Box 1. Definitions of Autoimmunity and Autoinflammation

Generic Definition of Autoimmunity

Self-directed inflammation, whereby aberrant dendritic cell, B and T cell, responses in primary and secondary lymphoid organs lead to breaking of tolerance, with development of immune reactivity towards native antigens. The adaptive immune response plays the predominant role in the eventual clinical expression of disease. Organ-specific autoantibodies may predate clinical disease expression by years and manifest before target organ damage is discernible.

Proposal for a Definition of Autoinflammation

Self-directed inflammation, whereby local factors at sites predisposed to disease lead to activation of innate immune cells, including macrophages and neutrophils, with resultant target tissue damage. For example, disturbed homeostasis of canonical cytokine cascades (as in the periodic fevers), aberrant bacterial sensing (as in Crohn disease), and tissue microdamage predispose one to site-specific inflammation that is independent of adaptive immune responses.

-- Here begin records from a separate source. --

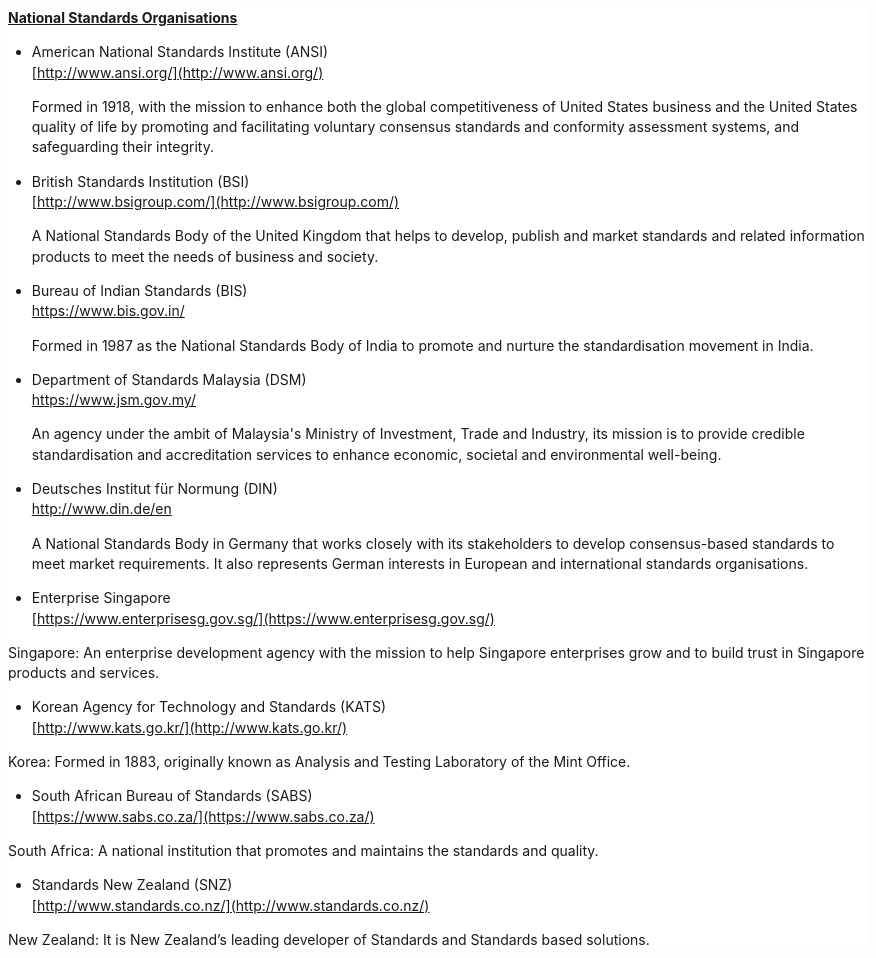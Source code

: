 <b><u>National Standards Organisations</u></b>

* American National Standards Institute (ANSI)<br>
[http://www.ansi.org/](http://www.ansi.org/)

	Formed in 1918, with the mission to enhance both the global competitiveness of United States business and the United States quality of life by promoting and facilitating voluntary consensus standards and conformity assessment systems, and safeguarding their integrity.


* British Standards Institution (BSI)<br>
[http://www.bsigroup.com/](http://www.bsigroup.com/)

	A National Standards Body of the United Kingdom that helps to develop, publish and market standards and related information products to meet the needs of business and society.


* Bureau of Indian Standards (BIS)<br>
https://www.bis.gov.in/

	Formed in 1987 as the National Standards Body of India to promote and nurture the standardisation movement in India.


* Department of Standards Malaysia (DSM)<br>
https://www.jsm.gov.my/

	An agency under the ambit of Malaysia's Ministry of Investment, Trade and Industry, its mission is to provide credible standardisation and accreditation services to enhance economic, societal and environmental well-being.


* Deutsches Institut für Normung (DIN)<br>
http://www.din.de/en

	A National Standards Body in Germany that works closely with its stakeholders to develop consensus-based standards to meet market requirements. It also represents German interests in European and international standards organisations.


* Enterprise Singapore<br>
[https://www.enterprisesg.gov.sg/](https://www.enterprisesg.gov.sg/)

Singapore: An enterprise development agency with the mission to help Singapore enterprises grow and to build trust in Singapore products and services.


* Korean Agency for Technology and Standards (KATS)<br>
[http://www.kats.go.kr/](http://www.kats.go.kr/)

Korea: Formed in 1883, originally known as Analysis and Testing Laboratory of the Mint Office.


* South African Bureau of Standards (SABS)<br>
[https://www.sabs.co.za/](https://www.sabs.co.za/)

South Africa: A national institution that promotes and maintains the standards and quality.


* Standards New Zealand (SNZ)<br>
[http://www.standards.co.nz/](http://www.standards.co.nz/)

New Zealand: It is New Zealand’s leading developer of Standards and Standards based solutions.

Based on this definition, many common diseases with strong inflammatory components could be classed as predominantly autoinflammatory in nature, although most of these conditions also have evidence for autoimmunity in the clinical setting (Figure 1). Importantly, this definition of autoinflammation allows for the establishment of specific boundaries for what constitutes self-directed inflammation. Furthermore, all immunological disease can then be conceptualised as being purely autoinflammatory or autoimmune, or being a combination of autoinflammatory–autoimmune mechanisms that variably interact in the phenotypic expression of disease (Figure 1). Thus, the boundaries for autoimmunity are set by mutations associated with the monogenic autoimmune diseases, which show an increased propensity towards adaptive immune responses and which are recognisable by the presence of autoantibodies. On the other hand, the boundaries of autoinflammation are defined by mutations in cells or molecules involved in innate immune responses at disease-prone sites, where disease expression cannot be explained by autoimmune mechanisms.

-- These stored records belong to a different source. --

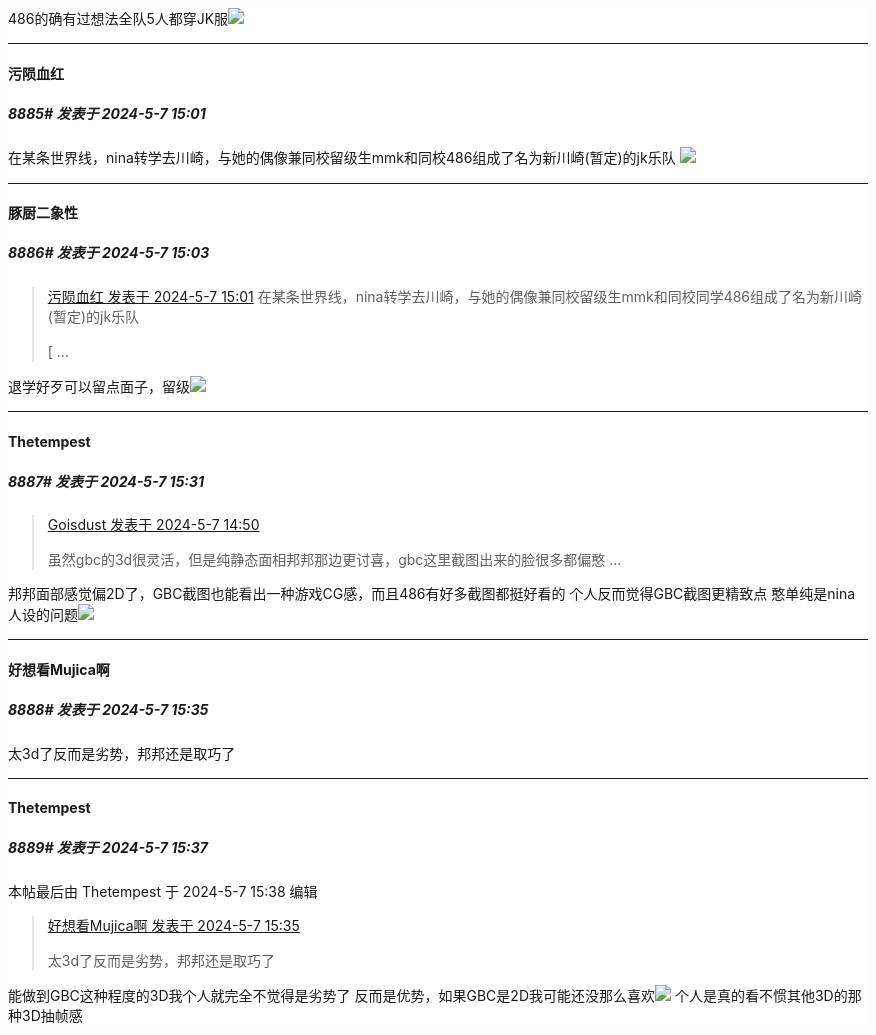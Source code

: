 486的确有过想法全队5人都穿JK服<img src="https://static.saraba1st.com/image/smiley/face2017/068.png" referrerpolicy="no-referrer">

*****

####  污陨血红  
##### 8885#       发表于 2024-5-7 15:01

在某条世界线，nina转学去川崎，与她的偶像兼同校留级生mmk和同校486组成了名为新川崎(暂定)的jk乐队
<img src="https://static.saraba1st.com/image/smiley/face2017/069.png" referrerpolicy="no-referrer">


*****

####  豚厨二象性  
##### 8886#       发表于 2024-5-7 15:03

<blockquote><a href="httphttps://bbs.saraba1st.com/2b/forum.php?mod=redirect&amp;goto=findpost&amp;pid=64839608&amp;ptid=2050404" target="_blank">污陨血红 发表于 2024-5-7 15:01</a>
在某条世界线，nina转学去川崎，与她的偶像兼同校留级生mmk和同校同学486组成了名为新川崎(暂定)的jk乐队

[ ...</blockquote>
退学好歹可以留点面子，留级<img src="https://static.saraba1st.com/image/smiley/face2017/076.png" referrerpolicy="no-referrer">


*****

####  Thetempest  
##### 8887#       发表于 2024-5-7 15:31

<blockquote><a href="httphttps://bbs.saraba1st.com/2b/forum.php?mod=redirect&amp;goto=findpost&amp;pid=64839435&amp;ptid=2050404" target="_blank">Goisdust 发表于 2024-5-7 14:50</a>

虽然gbc的3d很灵活，但是纯静态面相邦邦那边更讨喜，gbc这里截图出来的脸很多都偏憨 ...</blockquote>
邦邦面部感觉偏2D了，GBC截图也能看出一种游戏CG感，而且486有好多截图都挺好看的 个人反而觉得GBC截图更精致点 憨单纯是nina人设的问题<img src="https://static.saraba1st.com/image/smiley/face2017/068.png" referrerpolicy="no-referrer">

*****

####  好想看Mujica啊  
##### 8888#       发表于 2024-5-7 15:35

太3d了反而是劣势，邦邦还是取巧了


*****

####  Thetempest  
##### 8889#       发表于 2024-5-7 15:37

 本帖最后由 Thetempest 于 2024-5-7 15:38 编辑 
<blockquote><a href="httphttps://bbs.saraba1st.com/2b/forum.php?mod=redirect&amp;goto=findpost&amp;pid=64840082&amp;ptid=2050404" target="_blank">好想看Mujica啊 发表于 2024-5-7 15:35</a>

太3d了反而是劣势，邦邦还是取巧了</blockquote>
能做到GBC这种程度的3D我个人就完全不觉得是劣势了 反而是优势，如果GBC是2D我可能还没那么喜欢<img src="https://static.saraba1st.com/image/smiley/face2017/053.png" referrerpolicy="no-referrer"> 个人是真的看不惯其他3D的那种3D抽帧感

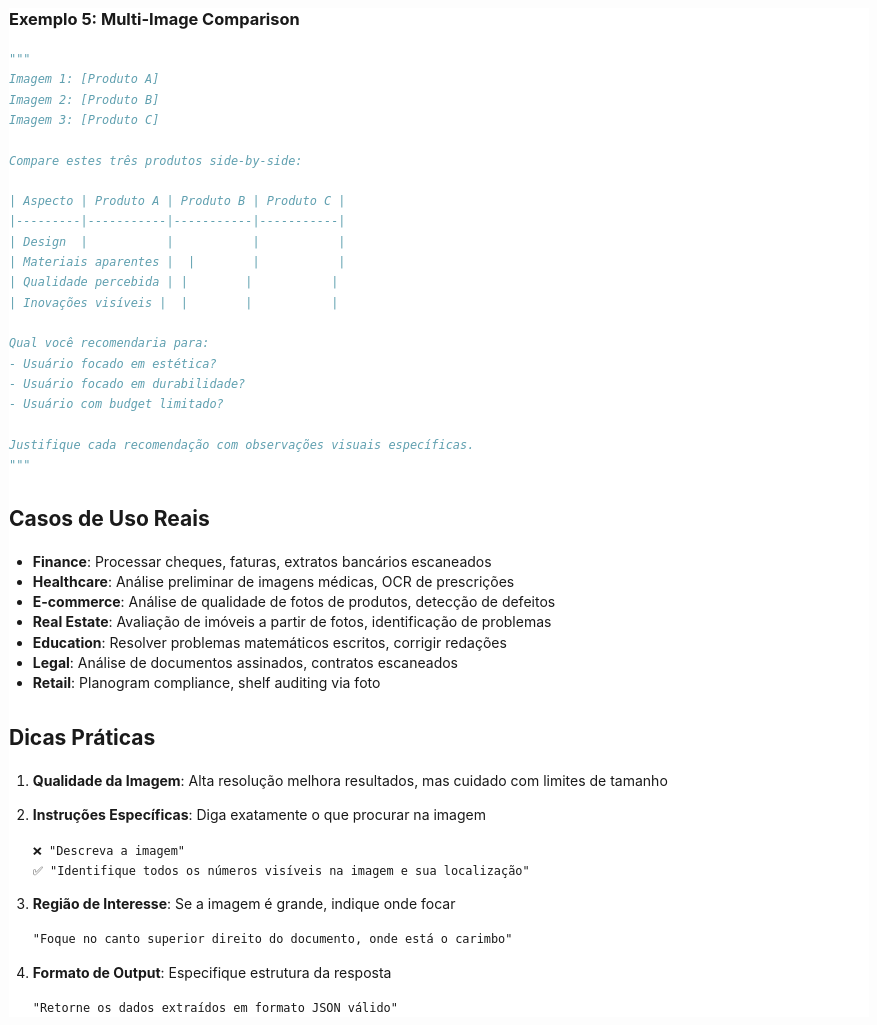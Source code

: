 ### Exemplo 5: Multi-Image Comparison

```python
"""
Imagem 1: [Produto A]
Imagem 2: [Produto B]
Imagem 3: [Produto C]

Compare estes três produtos side-by-side:

| Aspecto | Produto A | Produto B | Produto C |
|---------|-----------|-----------|-----------|
| Design  |           |           |           |
| Materiais aparentes |  |        |           |
| Qualidade percebida | |        |           |
| Inovações visíveis |  |        |           |

Qual você recomendaria para:
- Usuário focado em estética?
- Usuário focado em durabilidade?
- Usuário com budget limitado?

Justifique cada recomendação com observações visuais específicas.
"""
```

## Casos de Uso Reais

- **Finance**: Processar cheques, faturas, extratos bancários escaneados
- **Healthcare**: Análise preliminar de imagens médicas, OCR de prescrições
- **E-commerce**: Análise de qualidade de fotos de produtos, detecção de defeitos
- **Real Estate**: Avaliação de imóveis a partir de fotos, identificação de problemas
- **Education**: Resolver problemas matemáticos escritos, corrigir redações
- **Legal**: Análise de documentos assinados, contratos escaneados
- **Retail**: Planogram compliance, shelf auditing via foto

## Dicas Práticas

1. **Qualidade da Imagem**: Alta resolução melhora resultados, mas cuidado com limites de tamanho

2. **Instruções Específicas**: Diga exatamente o que procurar na imagem
   ```
   ❌ "Descreva a imagem"
   ✅ "Identifique todos os números visíveis na imagem e sua localização"
   ```

3. **Região de Interesse**: Se a imagem é grande, indique onde focar
   ```
   "Foque no canto superior direito do documento, onde está o carimbo"
   ```

4. **Formato de Output**: Especifique estrutura da resposta
   ```
   "Retorne os dados extraídos em formato JSON válido"
   ```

Figure 1. The Immunological Disease Continuum, with Examples.

Figure 1

The monogenic “autoinflammatory” diseases may be exclusively determined by local tissue-specific factors. For rare monogenic “autoimmune” conditions, the disease localisation appears to be determined predominantly by the adaptive immune response. The clinical heterogeneity within the immunological diseases, both among patients and between populations, may reflect the variable expression of autoinflammatory and autoimmune factors in disease causation. For example, in humans, there is considerable genetic and molecular evidence for uveitis falling into all of the disease categories, with the exception of the rare monogenic autoimmune diseases. There is also considerable overlap between polygenic autoinflammatory diseases and MHC class 1–associated diseases, but to simplify classification, these are split up into different categories. This figure does not include all immunologically recognised diseases because of their large number.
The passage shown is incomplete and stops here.